Hugh McQuaid File Photo
Tim Appleton (Hugh McQuaid File Photo)

Advocates for aid-in-dying legislation are hoping the passage of a new law in California will bolster efforts across the country to give people with terminal illnesses the option to end their suffering on their own terms.

Laws in five states — California, Montana, Oregon, Vermont, and Washington — allow terminally ill, mentally competent adults to request a prescription for life-ending medication that the patient can administer on his or her own.

A similar bill has failed three years in a row in Connecticut. This year’s attempt, which never made it out of committee, would have given terminally ill patients, with less than six months to live, the option to ask their attending physicians twice, at least 15 days apart, for medication that would end their lives.

Tim Appleton, the Connecticut campaign manager for the national organization Compassion & Choices, credited the successful passage of the California legislation to “first-person storytellers” whose lives, and deaths, represent what’s at stake.

Brittany Maynard, a 29-year-old from California with terminal brain cancer, brought attention to the issue when she moved to Oregon to follow its death-with-dignity law to its ultimate conclusion. She did so on Nov. 1, 2014.

“When someone like Brittany Maynard is forced to move from California to access aid in dying when she’s terminally ill, that’s what’s at stake in California. It’s what’s at stake here in Connecticut,” Appleton said.

Right now, the nearest state with an aid in dying law is Vermont. Massachusetts held a 2012 referendum asking voters if state-licensed physicians should be allowed to prescribe medication to a terminally ill patient to end the patient’s life. Voters rejected the measure 51.9 percent to 48.1 percent.

A Quinnipiac University poll in March found Connecticut voters support legislation that would allow a doctor to prescribe lethal drugs to help terminally ill patients end their own lives by a 63-31 percent margin. Among those over the age of 55, the approval rating was 59 percent.
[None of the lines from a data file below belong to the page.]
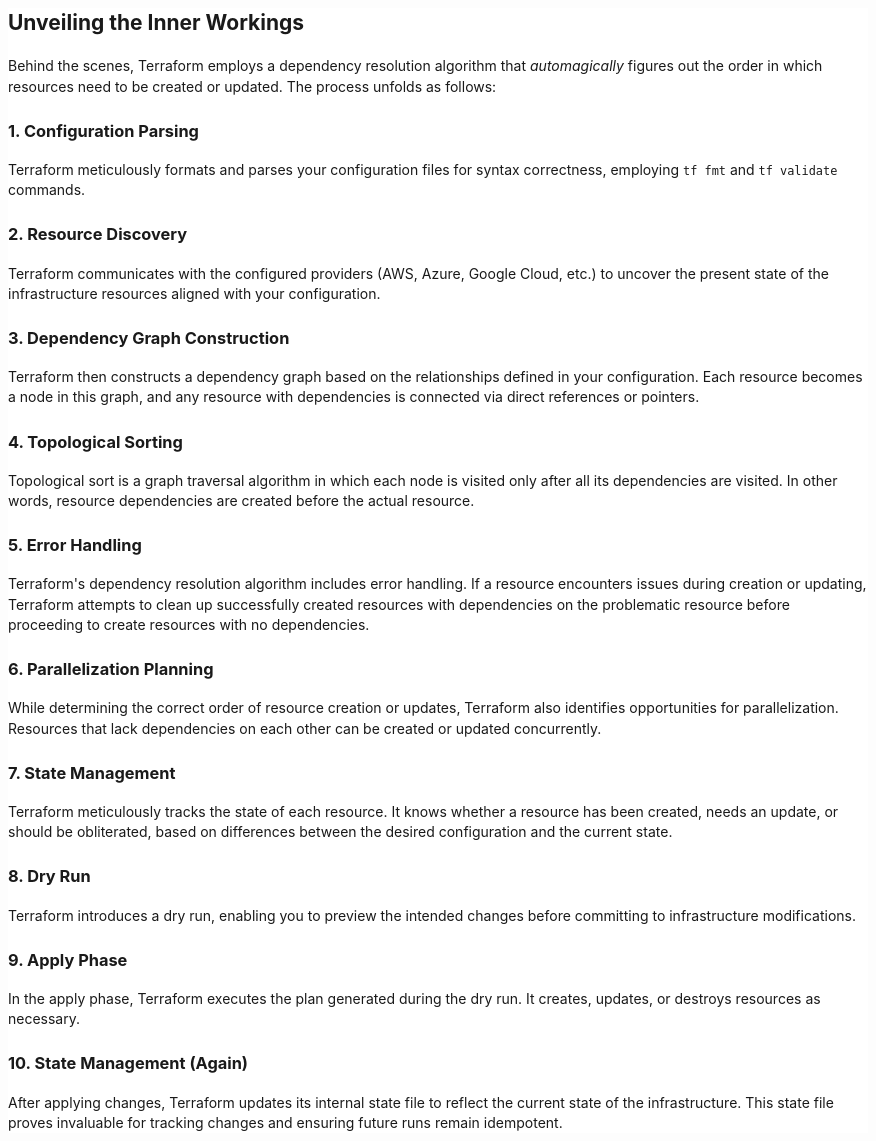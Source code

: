 
## Unveiling the Inner Workings

Behind the scenes, Terraform employs a dependency resolution algorithm that *automagically* figures out the order in which resources need to be created or updated. The process unfolds as follows:

### 1. Configuration Parsing
Terraform meticulously formats and parses your configuration files for syntax correctness, employing `tf fmt` and `tf validate` commands.

### 2. Resource Discovery
Terraform communicates with the configured providers (AWS, Azure, Google Cloud, etc.) to uncover the present state of the infrastructure resources aligned with your configuration.

### 3. Dependency Graph Construction
Terraform then constructs a dependency graph based on the relationships defined in your configuration. Each resource becomes a node in this graph, and any resource with dependencies is connected via direct references or pointers.

### 4. Topological Sorting
Topological sort is a graph traversal algorithm in which each node is visited only after all its dependencies are visited. In other words, resource dependencies are created before the actual resource.

### 5. Error Handling
Terraform's dependency resolution algorithm includes error handling. If a resource encounters issues during creation or updating, Terraform attempts to clean up successfully created resources with dependencies on the problematic resource before proceeding to create resources with no dependencies.

### 6. Parallelization Planning
While determining the correct order of resource creation or updates, Terraform also identifies opportunities for parallelization. Resources that lack dependencies on each other can be created or updated concurrently.

### 7. State Management
Terraform meticulously tracks the state of each resource. It knows whether a resource has been created, needs an update, or should be obliterated, based on differences between the desired configuration and the current state.

### 8. Dry Run
Terraform introduces a dry run, enabling you to preview the intended changes before committing to infrastructure modifications.

### 9. Apply Phase
In the apply phase, Terraform executes the plan generated during the dry run. It creates, updates, or destroys resources as necessary.

### 10. State Management (Again)
After applying changes, Terraform updates its internal state file to reflect the current state of the infrastructure. This state file proves invaluable for tracking changes and ensuring future runs remain idempotent.
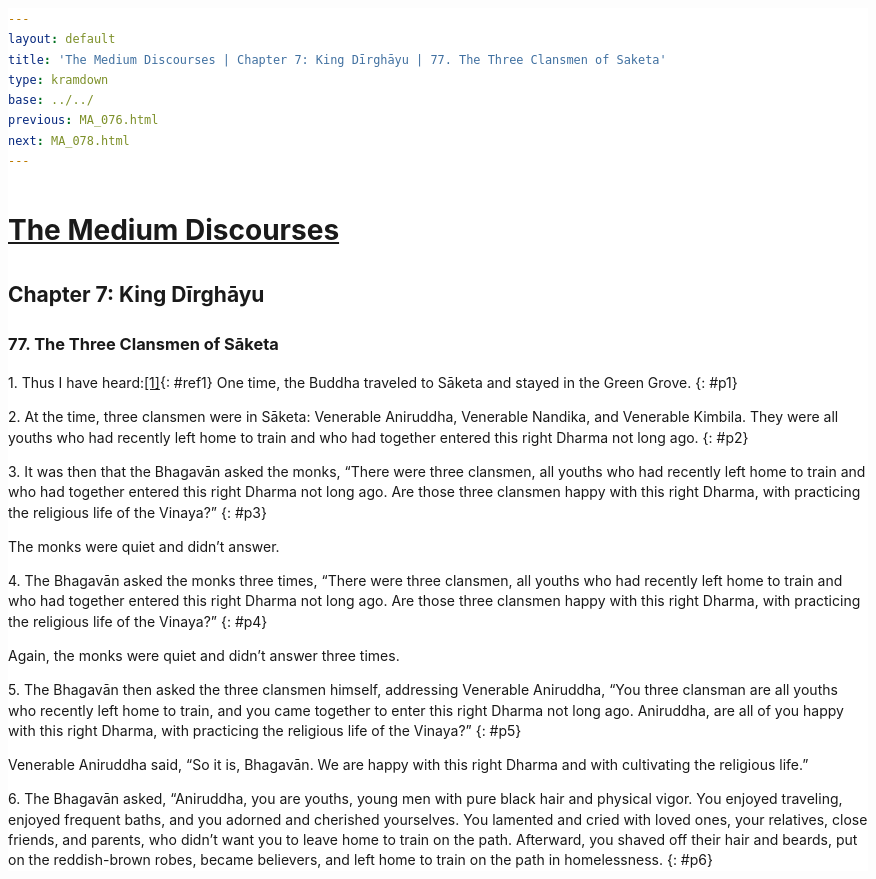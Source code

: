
 ```yaml
---
layout: default
title: 'The Medium Discourses | Chapter 7: King Dīrghāyu | 77. The Three Clansmen of Saketa'
type: kramdown
base: ../../
previous: MA_076.html
next: MA_078.html
---
```


# [The Medium Discourses](index.html)
## Chapter 7: King Dīrghāyu
### 77. The Three Clansmen of Sāketa

1\. Thus I have heard:[\[1\]](#n1){: #ref1} One time, the Buddha traveled to Sāketa and stayed in the Green Grove.
{: #p1}

2\. At the time, three clansmen were in Sāketa: Venerable Aniruddha, Venerable Nandika, and Venerable Kimbila. They were all youths who had recently left home to train and who had together entered this right Dharma not long ago.
{: #p2}

3\. It was then that the Bhagavān asked the monks, “There were three clansmen, all youths who had recently left home to train and who had together entered this right Dharma not long ago. Are those three clansmen happy with this right Dharma, with practicing the religious life of the Vinaya?”
{: #p3}

The monks were quiet and didn’t answer.

4\. The Bhagavān asked the monks three times, “There were three clansmen, all youths who had recently left home to train and who had together entered this right Dharma not long ago. Are those three clansmen happy with this right Dharma, with practicing the religious life of the Vinaya?”
{: #p4}

Again, the monks were quiet and didn’t answer three times.

5\. The Bhagavān then asked the three clansmen himself, addressing Venerable Aniruddha, “You three clansman are all youths who recently left home to train, and you came together to enter this right Dharma not long ago. Aniruddha, are all of you happy with this right Dharma, with practicing the religious life of the Vinaya?”
{: #p5}

Venerable Aniruddha said, “So it is, Bhagavān. We are happy with this right Dharma and with cultivating the religious life.”

6\. The Bhagavān asked, “Aniruddha, you are youths, young men with pure black hair and physical vigor. You enjoyed traveling, enjoyed frequent baths, and you adorned and cherished yourselves. You lamented and cried with loved ones, your relatives, close friends, and parents, who didn’t want you to leave home to train on the path. Afterward, you shaved off their hair and beards, put on the reddish-brown robes, became believers, and left home to train on the path in homelessness.
{: #p6}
Appleton said he’s been fielding excited calls since California Gov. Jerry Brown signed the bill into law Monday. He said advocates in Connecticut are motivated — including those with terminal illnesses themselves.

“For them it’s not a political question at all; it’s a very personal one,” he said.

The national Compassion & Choices organization said a “key victory” in California was the state medical association’s decision not to fight aid-in-dying legislation any longer.

The organization in May said it was “officially neutral” on the bill, making it the first state medical association to change its stance on the issue.

“The decision to participate in the End of Life Option Act is a very personal one between a doctor and their patient, which is why CMA has removed policy that outright objects to physicians aiding terminally ill patients in end of life options. We believe it is up to the individual physician and their patient to decide voluntarily whether the End of Life Option Act is something in which they want to engage. Protecting that physician-patient relationship is essential,” Dr. Luther F. Cobb, president of the California Medical Association, said in the release.

Continued opposition to state legislation from the Connecticut State Medical Society relies on the Hippocratic Oath, through which medical professionals swear not to give “deadly medicine” or suggest that it should be used.

Dr. Robert Russo, past president of the state medical society, has said in public testimony that there is a difference between deciding for oneself to end life support and deciding to end one’s life through the use of medication.

“When a life-sustaining treatment is declined, the patient dies primarily because of an underlying disease. In assisted suicide or life-ending treatment, death is actively induced by the taking of a lethal drug,” Russo said earlier this year.

The state medical society also cited the fear that doctors could end up issuing prescriptions in response to pressure from insurers and managed care providers to cut costs.

EDITOR’S NOTE: During the editing process we erroneously linked to the 2014 QPoll data instead of 2015 and used it for a previous version of the chart above. The data in the story and chart are now up to date.